What this task involves
The expected output is a copy of every line in the records with the string "included".

Recorded information: Begin

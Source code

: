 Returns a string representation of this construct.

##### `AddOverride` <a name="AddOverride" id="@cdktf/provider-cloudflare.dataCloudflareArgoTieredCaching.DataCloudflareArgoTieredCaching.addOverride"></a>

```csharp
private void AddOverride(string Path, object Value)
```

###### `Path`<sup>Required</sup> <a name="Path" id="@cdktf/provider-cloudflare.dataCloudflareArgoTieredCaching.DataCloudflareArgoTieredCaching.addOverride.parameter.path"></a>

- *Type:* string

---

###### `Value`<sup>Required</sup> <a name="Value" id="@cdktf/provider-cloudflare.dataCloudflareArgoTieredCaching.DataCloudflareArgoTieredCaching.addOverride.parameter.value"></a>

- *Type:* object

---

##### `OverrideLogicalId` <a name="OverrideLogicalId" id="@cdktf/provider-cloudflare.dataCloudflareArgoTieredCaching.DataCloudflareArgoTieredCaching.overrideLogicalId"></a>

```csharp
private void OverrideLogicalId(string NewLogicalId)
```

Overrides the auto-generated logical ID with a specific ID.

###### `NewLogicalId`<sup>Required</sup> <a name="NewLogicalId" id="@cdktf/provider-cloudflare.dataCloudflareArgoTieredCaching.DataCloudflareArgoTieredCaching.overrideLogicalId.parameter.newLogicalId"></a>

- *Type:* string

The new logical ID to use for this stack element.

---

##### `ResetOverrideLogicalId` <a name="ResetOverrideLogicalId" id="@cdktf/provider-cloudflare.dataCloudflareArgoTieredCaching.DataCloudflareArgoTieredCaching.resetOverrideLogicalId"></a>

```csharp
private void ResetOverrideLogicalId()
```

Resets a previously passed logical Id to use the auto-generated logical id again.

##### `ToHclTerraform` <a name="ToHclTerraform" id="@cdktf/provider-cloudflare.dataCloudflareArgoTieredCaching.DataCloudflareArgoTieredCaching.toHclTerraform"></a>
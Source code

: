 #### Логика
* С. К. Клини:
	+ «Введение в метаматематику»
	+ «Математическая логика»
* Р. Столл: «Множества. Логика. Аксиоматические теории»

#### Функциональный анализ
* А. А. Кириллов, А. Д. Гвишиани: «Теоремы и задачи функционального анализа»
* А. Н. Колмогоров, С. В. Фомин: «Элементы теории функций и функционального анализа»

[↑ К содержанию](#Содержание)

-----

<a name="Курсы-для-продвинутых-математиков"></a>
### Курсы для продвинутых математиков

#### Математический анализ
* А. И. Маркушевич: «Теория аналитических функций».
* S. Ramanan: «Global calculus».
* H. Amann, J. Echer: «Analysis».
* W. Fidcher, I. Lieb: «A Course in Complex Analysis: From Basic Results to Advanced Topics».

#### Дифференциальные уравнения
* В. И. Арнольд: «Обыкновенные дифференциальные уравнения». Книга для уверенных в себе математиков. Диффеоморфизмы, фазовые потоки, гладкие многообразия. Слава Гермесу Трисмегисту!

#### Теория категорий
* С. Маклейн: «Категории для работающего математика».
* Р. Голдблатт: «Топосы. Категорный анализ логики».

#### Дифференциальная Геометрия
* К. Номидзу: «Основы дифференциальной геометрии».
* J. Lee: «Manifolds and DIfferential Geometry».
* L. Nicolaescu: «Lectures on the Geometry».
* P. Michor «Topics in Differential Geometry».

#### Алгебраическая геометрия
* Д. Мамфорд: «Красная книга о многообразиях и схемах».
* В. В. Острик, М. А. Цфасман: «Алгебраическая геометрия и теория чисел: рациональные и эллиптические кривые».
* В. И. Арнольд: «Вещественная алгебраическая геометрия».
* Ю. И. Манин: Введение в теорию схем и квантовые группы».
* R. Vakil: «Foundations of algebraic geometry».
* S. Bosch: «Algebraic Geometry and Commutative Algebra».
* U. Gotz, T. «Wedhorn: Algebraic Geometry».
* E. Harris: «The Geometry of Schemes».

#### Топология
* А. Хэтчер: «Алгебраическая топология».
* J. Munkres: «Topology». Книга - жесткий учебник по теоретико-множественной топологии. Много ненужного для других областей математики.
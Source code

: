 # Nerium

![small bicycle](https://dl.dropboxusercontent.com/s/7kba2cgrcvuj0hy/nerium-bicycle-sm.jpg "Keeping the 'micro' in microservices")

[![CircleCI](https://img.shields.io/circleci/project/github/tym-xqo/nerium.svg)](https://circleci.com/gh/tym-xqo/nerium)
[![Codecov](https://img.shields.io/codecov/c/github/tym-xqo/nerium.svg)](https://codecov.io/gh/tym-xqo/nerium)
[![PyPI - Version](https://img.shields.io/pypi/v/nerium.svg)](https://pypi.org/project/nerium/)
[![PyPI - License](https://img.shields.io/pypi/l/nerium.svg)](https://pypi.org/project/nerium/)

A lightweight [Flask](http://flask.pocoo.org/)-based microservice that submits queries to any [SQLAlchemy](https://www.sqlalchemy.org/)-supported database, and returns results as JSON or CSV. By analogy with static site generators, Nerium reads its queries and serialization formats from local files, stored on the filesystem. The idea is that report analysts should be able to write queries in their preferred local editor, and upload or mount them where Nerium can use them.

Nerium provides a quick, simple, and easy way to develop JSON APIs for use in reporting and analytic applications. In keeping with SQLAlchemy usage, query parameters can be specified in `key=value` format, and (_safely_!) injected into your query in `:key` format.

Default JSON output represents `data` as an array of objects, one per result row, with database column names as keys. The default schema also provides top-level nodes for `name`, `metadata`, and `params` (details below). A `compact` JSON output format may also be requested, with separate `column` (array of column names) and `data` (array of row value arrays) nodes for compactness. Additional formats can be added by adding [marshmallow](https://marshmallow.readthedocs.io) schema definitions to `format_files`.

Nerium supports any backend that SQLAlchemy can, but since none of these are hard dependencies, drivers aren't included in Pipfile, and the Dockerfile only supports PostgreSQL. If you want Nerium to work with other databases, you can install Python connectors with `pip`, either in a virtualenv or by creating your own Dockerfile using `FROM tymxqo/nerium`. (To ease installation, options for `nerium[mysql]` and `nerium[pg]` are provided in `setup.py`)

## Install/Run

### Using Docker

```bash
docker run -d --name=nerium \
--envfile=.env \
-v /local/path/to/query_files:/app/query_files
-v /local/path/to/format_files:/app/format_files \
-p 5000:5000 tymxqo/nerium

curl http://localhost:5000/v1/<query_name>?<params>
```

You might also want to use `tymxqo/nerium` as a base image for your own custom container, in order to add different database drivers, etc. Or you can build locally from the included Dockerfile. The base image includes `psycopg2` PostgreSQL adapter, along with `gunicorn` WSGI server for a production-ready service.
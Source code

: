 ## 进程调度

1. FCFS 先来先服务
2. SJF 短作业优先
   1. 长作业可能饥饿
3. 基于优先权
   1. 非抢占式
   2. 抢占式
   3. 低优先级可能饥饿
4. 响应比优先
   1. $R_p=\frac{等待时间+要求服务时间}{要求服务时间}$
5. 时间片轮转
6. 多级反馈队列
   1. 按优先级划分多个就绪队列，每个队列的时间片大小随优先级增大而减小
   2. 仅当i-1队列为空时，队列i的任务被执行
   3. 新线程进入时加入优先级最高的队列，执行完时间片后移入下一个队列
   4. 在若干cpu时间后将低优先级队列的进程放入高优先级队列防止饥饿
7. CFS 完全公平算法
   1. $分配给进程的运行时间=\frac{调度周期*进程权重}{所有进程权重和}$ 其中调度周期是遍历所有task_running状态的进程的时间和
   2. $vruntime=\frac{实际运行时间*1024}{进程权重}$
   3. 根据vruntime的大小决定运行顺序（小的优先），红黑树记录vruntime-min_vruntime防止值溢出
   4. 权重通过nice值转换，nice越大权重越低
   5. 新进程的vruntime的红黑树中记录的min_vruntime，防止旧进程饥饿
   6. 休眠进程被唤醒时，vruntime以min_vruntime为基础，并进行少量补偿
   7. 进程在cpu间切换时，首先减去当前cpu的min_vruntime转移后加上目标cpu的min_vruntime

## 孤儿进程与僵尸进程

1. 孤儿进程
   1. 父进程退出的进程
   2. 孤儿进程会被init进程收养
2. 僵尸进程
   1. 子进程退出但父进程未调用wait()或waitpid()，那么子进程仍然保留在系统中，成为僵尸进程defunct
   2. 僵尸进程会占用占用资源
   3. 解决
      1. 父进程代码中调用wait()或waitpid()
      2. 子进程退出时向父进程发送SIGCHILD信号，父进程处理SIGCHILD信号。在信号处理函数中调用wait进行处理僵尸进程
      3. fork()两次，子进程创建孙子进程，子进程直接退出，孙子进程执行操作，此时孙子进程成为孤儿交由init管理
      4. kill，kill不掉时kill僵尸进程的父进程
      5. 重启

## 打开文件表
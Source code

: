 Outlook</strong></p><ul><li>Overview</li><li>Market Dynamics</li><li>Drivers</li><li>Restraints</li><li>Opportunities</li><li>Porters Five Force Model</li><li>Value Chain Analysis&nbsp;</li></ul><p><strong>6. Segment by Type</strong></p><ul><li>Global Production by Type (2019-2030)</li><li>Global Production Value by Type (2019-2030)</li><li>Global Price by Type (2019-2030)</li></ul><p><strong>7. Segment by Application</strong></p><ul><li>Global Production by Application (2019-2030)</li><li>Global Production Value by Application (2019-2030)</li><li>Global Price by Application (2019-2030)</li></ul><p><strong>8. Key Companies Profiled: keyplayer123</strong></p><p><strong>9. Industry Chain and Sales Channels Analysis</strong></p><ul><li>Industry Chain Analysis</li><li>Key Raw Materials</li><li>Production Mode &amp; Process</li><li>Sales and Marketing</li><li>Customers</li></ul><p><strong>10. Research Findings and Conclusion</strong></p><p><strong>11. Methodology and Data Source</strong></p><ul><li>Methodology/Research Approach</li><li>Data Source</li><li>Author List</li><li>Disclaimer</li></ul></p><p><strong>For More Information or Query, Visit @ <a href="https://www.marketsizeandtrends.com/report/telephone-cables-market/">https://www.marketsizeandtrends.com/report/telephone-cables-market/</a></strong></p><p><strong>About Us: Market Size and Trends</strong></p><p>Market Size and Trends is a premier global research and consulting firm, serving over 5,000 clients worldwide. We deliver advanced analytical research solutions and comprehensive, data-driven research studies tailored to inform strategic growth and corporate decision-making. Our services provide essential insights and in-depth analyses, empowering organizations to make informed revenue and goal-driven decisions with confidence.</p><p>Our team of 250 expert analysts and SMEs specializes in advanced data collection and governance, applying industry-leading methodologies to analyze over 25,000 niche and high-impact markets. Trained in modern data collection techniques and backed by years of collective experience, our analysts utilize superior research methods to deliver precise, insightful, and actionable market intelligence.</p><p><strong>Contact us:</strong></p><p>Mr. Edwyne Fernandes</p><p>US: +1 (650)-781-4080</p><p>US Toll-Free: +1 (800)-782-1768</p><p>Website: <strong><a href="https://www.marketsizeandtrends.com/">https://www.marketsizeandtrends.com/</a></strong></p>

Recorded information: End

Result below
Nerium supports any backend that SQLAlchemy can, but since none of these are hard dependencies, drivers aren't included in Pipfile, and the Dockerfile only supports PostgreSQL. If you want Nerium to work with other databases, you can install Python connectors with `pip`, either in a virtualenv or by creating your own Dockerfile using `FROM tymxqo/nerium`. (To ease installation, options for `nerium[mysql]` and `nerium[pg]` are provided in `setup.py`)
You might also want to use `tymxqo/nerium` as a base image for your own custom container, in order to add different database drivers, etc. Or you can build locally from the included Dockerfile. The base image includes `psycopg2` PostgreSQL adapter, along with `gunicorn` WSGI server for a production-ready service.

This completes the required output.